Don's diary

七月 16, 1999


Last week patients consulting doctors in bizarre or unusual circumstances was a theme of one of the courses I teach. One GP taking part in the "reflective practice" session wrote about patiently waiting in the supermarket queue, when the assistant, instead of scanning his beans, hoisted her leg onto the checkout, saying loudly: "Oh

doctor I'm so glad to see you, just take a look at my ulcer will you."

Another wrote about having to be a doctor on holiday: checking over a young man severely brain damaged after a fall on the Fells. I never know what GPs (or consultants or nurses) will write about, which areas of practice will prove to be the ones that they pressingly want to reflect on.

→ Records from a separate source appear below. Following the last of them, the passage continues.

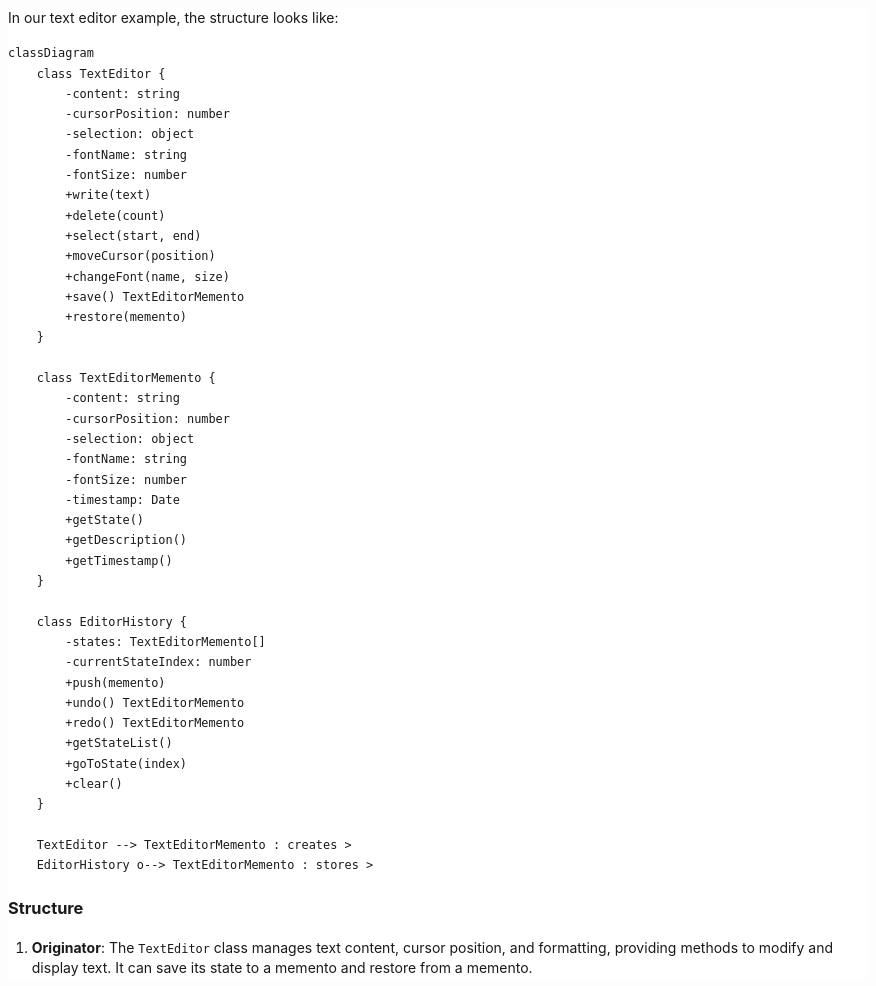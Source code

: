 
In our text editor example, the structure looks like:

```mermaid
classDiagram
    class TextEditor {
        -content: string
        -cursorPosition: number
        -selection: object
        -fontName: string
        -fontSize: number
        +write(text)
        +delete(count)
        +select(start, end)
        +moveCursor(position)
        +changeFont(name, size)
        +save() TextEditorMemento
        +restore(memento)
    }

    class TextEditorMemento {
        -content: string
        -cursorPosition: number
        -selection: object
        -fontName: string
        -fontSize: number
        -timestamp: Date
        +getState()
        +getDescription()
        +getTimestamp()
    }

    class EditorHistory {
        -states: TextEditorMemento[]
        -currentStateIndex: number
        +push(memento)
        +undo() TextEditorMemento
        +redo() TextEditorMemento
        +getStateList()
        +goToState(index)
        +clear()
    }

    TextEditor --> TextEditorMemento : creates >
    EditorHistory o--> TextEditorMemento : stores >
```

### Structure

1. **Originator**: The `TextEditor` class manages text content, cursor position, and formatting, providing methods to modify and display text. It can save its state to a memento and restore from a memento.
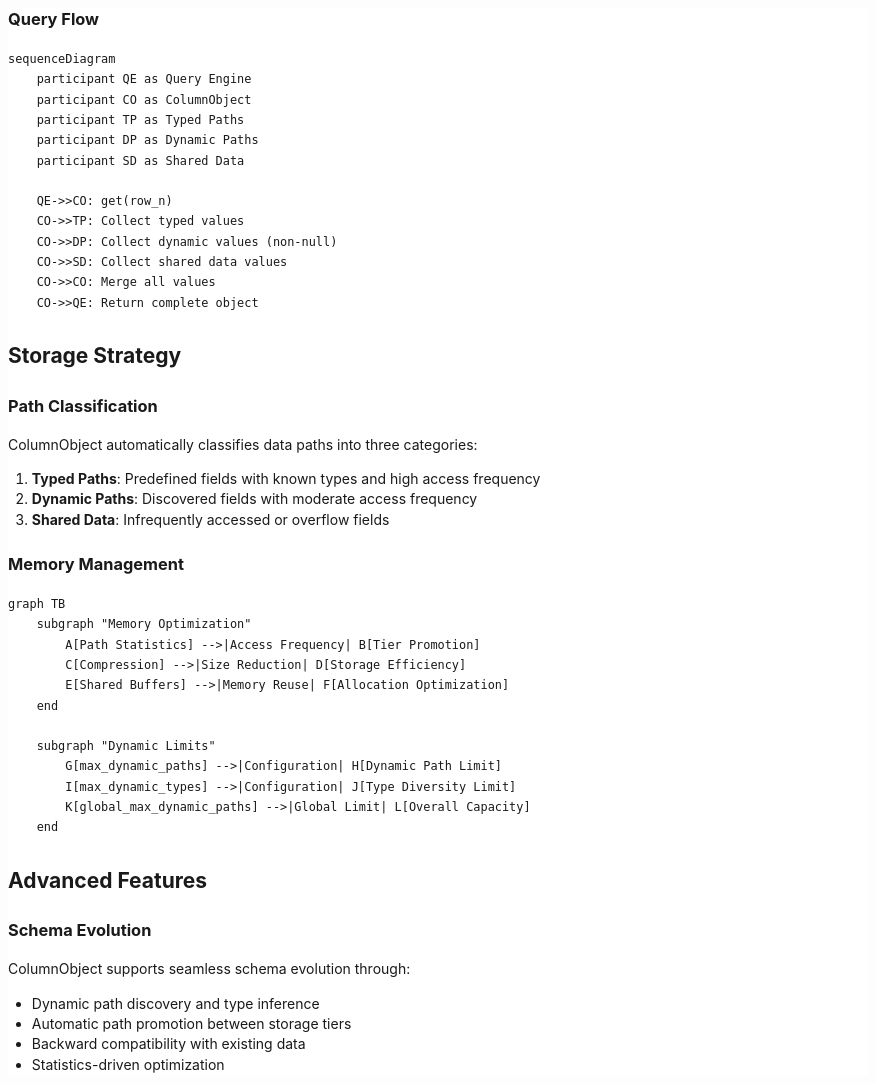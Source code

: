 ### Query Flow

```mermaid
sequenceDiagram
    participant QE as Query Engine
    participant CO as ColumnObject
    participant TP as Typed Paths
    participant DP as Dynamic Paths
    participant SD as Shared Data
    
    QE->>CO: get(row_n)
    CO->>TP: Collect typed values
    CO->>DP: Collect dynamic values (non-null)
    CO->>SD: Collect shared data values
    CO->>CO: Merge all values
    CO->>QE: Return complete object
```

## Storage Strategy

### Path Classification

ColumnObject automatically classifies data paths into three categories:

1. **Typed Paths**: Predefined fields with known types and high access frequency
2. **Dynamic Paths**: Discovered fields with moderate access frequency
3. **Shared Data**: Infrequently accessed or overflow fields

### Memory Management

```mermaid
graph TB
    subgraph "Memory Optimization"
        A[Path Statistics] -->|Access Frequency| B[Tier Promotion]
        C[Compression] -->|Size Reduction| D[Storage Efficiency]
        E[Shared Buffers] -->|Memory Reuse| F[Allocation Optimization]
    end
    
    subgraph "Dynamic Limits"
        G[max_dynamic_paths] -->|Configuration| H[Dynamic Path Limit]
        I[max_dynamic_types] -->|Configuration| J[Type Diversity Limit]
        K[global_max_dynamic_paths] -->|Global Limit| L[Overall Capacity]
    end
```

## Advanced Features

### Schema Evolution

ColumnObject supports seamless schema evolution through:
- Dynamic path discovery and type inference
- Automatic path promotion between storage tiers
- Backward compatibility with existing data
- Statistics-driven optimization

Overheard a nurse moaning: "Oh reflective practice: all those boring questions about how I could have done it better." He looked far from bored later: hearing and discussing peers' stories about issues troubling, perplexing or irritating them. Reflective practice, an essential element in medical, nursing and other

professional education, combines an explorative, expressive

writing method with carefully facilitated interactive group-work. It is used as part of

continuing professional

development courses, masters degrees and training for clinical supervisors.


Shouting at a patient with addiction problems in the waiting room after all the other patients had left, was one story tonight. The GP said she felt a great deal better afterwards and the patient behaved much better for some time. The group was relieved to discuss how some patients trigger emotional reactions that they feel guilty about. One told us how he now copes much better with his feelings when child patients die. Writing a poem and talking for the first time last year about the death of his brother has made a great difference.

Clinicians reflect upon a range of issues as wide as medical

practice itself. This reflection is given depth, cogency and a clear focus by being initiated by written stories - not properly plotted, but chunks of life written for a group.


"Can't we just tell our stories?" a nurse asked. Writing is different from talking - it fosters exploration. Perhaps because it is private - a piece of paper will not be horrified or disgusted. Once written it is easier to read and share the experience - a staged process; and despite fears, peers always respond with support, suggestions and empathy.


Just used the reflective practice method co-running a two-day seminar at the British Medical Association, for 40 health professionals, to examine decision-making in critical situations. It would be appropriate with any profession; doctors are not the only ones whose lives are stories waiting to be written and explored.


Wrote a poem about beekeeping.

Gillie Bolton is research fellow in

medical humanities at the Institute of General Practice, Sheffield University.